WORK REQUEST> A word-for-word restatement of every entry is what is needed here.
[Opening DATA FOR THE TASK section]
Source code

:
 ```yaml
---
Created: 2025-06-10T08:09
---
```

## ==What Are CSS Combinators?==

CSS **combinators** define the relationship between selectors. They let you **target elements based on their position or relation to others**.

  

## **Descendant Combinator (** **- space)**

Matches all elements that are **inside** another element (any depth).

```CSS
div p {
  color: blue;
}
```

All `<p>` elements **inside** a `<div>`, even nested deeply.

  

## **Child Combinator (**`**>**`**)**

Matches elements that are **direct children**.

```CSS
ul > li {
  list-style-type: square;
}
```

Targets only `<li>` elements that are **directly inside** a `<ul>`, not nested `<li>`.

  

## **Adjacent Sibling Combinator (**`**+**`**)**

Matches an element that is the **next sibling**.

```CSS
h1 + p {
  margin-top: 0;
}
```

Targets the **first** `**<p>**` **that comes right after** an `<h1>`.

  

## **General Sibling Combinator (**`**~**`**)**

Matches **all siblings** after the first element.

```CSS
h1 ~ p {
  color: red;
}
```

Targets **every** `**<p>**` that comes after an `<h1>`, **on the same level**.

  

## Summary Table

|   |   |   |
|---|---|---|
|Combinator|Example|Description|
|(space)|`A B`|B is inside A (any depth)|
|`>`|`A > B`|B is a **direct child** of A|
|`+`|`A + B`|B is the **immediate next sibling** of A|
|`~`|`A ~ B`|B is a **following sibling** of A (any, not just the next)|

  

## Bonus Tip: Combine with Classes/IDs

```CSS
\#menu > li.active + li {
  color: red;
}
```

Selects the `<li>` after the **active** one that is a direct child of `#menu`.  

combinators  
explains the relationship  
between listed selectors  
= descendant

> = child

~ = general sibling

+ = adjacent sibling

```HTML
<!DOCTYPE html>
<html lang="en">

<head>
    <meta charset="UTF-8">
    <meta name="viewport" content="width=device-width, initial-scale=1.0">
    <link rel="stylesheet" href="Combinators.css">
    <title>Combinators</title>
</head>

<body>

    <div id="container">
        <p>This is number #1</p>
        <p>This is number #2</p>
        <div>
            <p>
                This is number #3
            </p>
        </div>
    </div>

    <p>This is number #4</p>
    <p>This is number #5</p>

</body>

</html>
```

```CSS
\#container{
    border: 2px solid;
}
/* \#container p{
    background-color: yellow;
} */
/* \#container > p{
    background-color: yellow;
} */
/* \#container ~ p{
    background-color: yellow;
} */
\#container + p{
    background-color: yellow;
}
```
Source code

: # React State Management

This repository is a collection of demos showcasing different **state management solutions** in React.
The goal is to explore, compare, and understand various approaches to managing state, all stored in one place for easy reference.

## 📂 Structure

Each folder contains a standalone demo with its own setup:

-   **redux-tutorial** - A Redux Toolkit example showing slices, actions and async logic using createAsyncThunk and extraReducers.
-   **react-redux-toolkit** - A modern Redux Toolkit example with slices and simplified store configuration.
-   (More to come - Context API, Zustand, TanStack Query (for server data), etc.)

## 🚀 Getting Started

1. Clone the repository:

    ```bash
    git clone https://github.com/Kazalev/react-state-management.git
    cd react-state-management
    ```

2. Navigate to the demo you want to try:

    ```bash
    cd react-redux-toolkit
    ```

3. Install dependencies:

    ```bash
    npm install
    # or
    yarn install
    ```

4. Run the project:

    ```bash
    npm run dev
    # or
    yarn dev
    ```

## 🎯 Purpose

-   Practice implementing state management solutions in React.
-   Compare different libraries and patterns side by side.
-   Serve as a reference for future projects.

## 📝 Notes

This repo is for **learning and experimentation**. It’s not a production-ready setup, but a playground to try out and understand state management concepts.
[Closing DATA FOR THE TASK section]
SOLUTION>
Source code

:
 ```yaml
---
Created: 2025-06-10T08:09
---
```

## ==What Are CSS Combinators?==

CSS **combinators** define the relationship between selectors. They let you **target elements based on their position or relation to others**.

  

## **Descendant Combinator (** **- space)**

Matches all elements that are **inside** another element (any depth).

```CSS
div p {
  color: blue;
}
```

All `<p>` elements **inside** a `<div>`, even nested deeply.

  

## **Child Combinator (**`**>**`**)**

Matches elements that are **direct children**.

```CSS
ul > li {
  list-style-type: square;
}
```

Targets only `<li>` elements that are **directly inside** a `<ul>`, not nested `<li>`.

  

## **Adjacent Sibling Combinator (**`**+**`**)**

Matches an element that is the **next sibling**.

```CSS
h1 + p {
  margin-top: 0;
}
```

Targets the **first** `**<p>**` **that comes right after** an `<h1>`.

  

## **General Sibling Combinator (**`**~**`**)**

Matches **all siblings** after the first element.

```CSS
h1 ~ p {
  color: red;
}
```

Targets **every** `**<p>**` that comes after an `<h1>`, **on the same level**.

  

## Summary Table

|   |   |   |
|---|---|---|
|Combinator|Example|Description|
|(space)|`A B`|B is inside A (any depth)|
|`>`|`A > B`|B is a **direct child** of A|
|`+`|`A + B`|B is the **immediate next sibling** of A|
|`~`|`A ~ B`|B is a **following sibling** of A (any, not just the next)|

  

## Bonus Tip: Combine with Classes/IDs

```CSS
\#menu > li.active + li {
  color: red;
}
```

Selects the `<li>` after the **active** one that is a direct child of `#menu`.  

combinators  
explains the relationship  
between listed selectors  
= descendant

> = child

~ = general sibling

+ = adjacent sibling

```HTML
<!DOCTYPE html>
<html lang="en">

<head>
    <meta charset="UTF-8">
    <meta name="viewport" content="width=device-width, initial-scale=1.0">
    <link rel="stylesheet" href="Combinators.css">
    <title>Combinators</title>
</head>

<body>

    <div id="container">
        <p>This is number #1</p>
        <p>This is number #2</p>
        <div>
            <p>
                This is number #3
            </p>
        </div>
    </div>

    <p>This is number #4</p>
    <p>This is number #5</p>

</body>

</html>
```

```CSS
\#container{
    border: 2px solid;
}
/* \#container p{
    background-color: yellow;
} */
/* \#container > p{
    background-color: yellow;
} */
/* \#container ~ p{
    background-color: yellow;
} */
\#container + p{
    background-color: yellow;
}
```
Source code

: # React State Management

This repository is a collection of demos showcasing different **state management solutions** in React.
The goal is to explore, compare, and understand various approaches to managing state, all stored in one place for easy reference.

## 📂 Structure

Each folder contains a standalone demo with its own setup:

-   **redux-tutorial** - A Redux Toolkit example showing slices, actions and async logic using createAsyncThunk and extraReducers.
-   **react-redux-toolkit** - A modern Redux Toolkit example with slices and simplified store configuration.
-   (More to come - Context API, Zustand, TanStack Query (for server data), etc.)

## 🚀 Getting Started

1. Clone the repository:

    ```bash
    git clone https://github.com/Kazalev/react-state-management.git
    cd react-state-management
    ```

2. Navigate to the demo you want to try:

    ```bash
    cd react-redux-toolkit
    ```

3. Install dependencies:

    ```bash
    npm install
    # or
    yarn install
    ```

4. Run the project:

    ```bash
    npm run dev
    # or
    yarn dev
    ```

## 🎯 Purpose

-   Practice implementing state management solutions in React.
-   Compare different libraries and patterns side by side.
-   Serve as a reference for future projects.

## 📝 Notes

This repo is for **learning and experimentation**. It’s not a production-ready setup, but a playground to try out and understand state management concepts.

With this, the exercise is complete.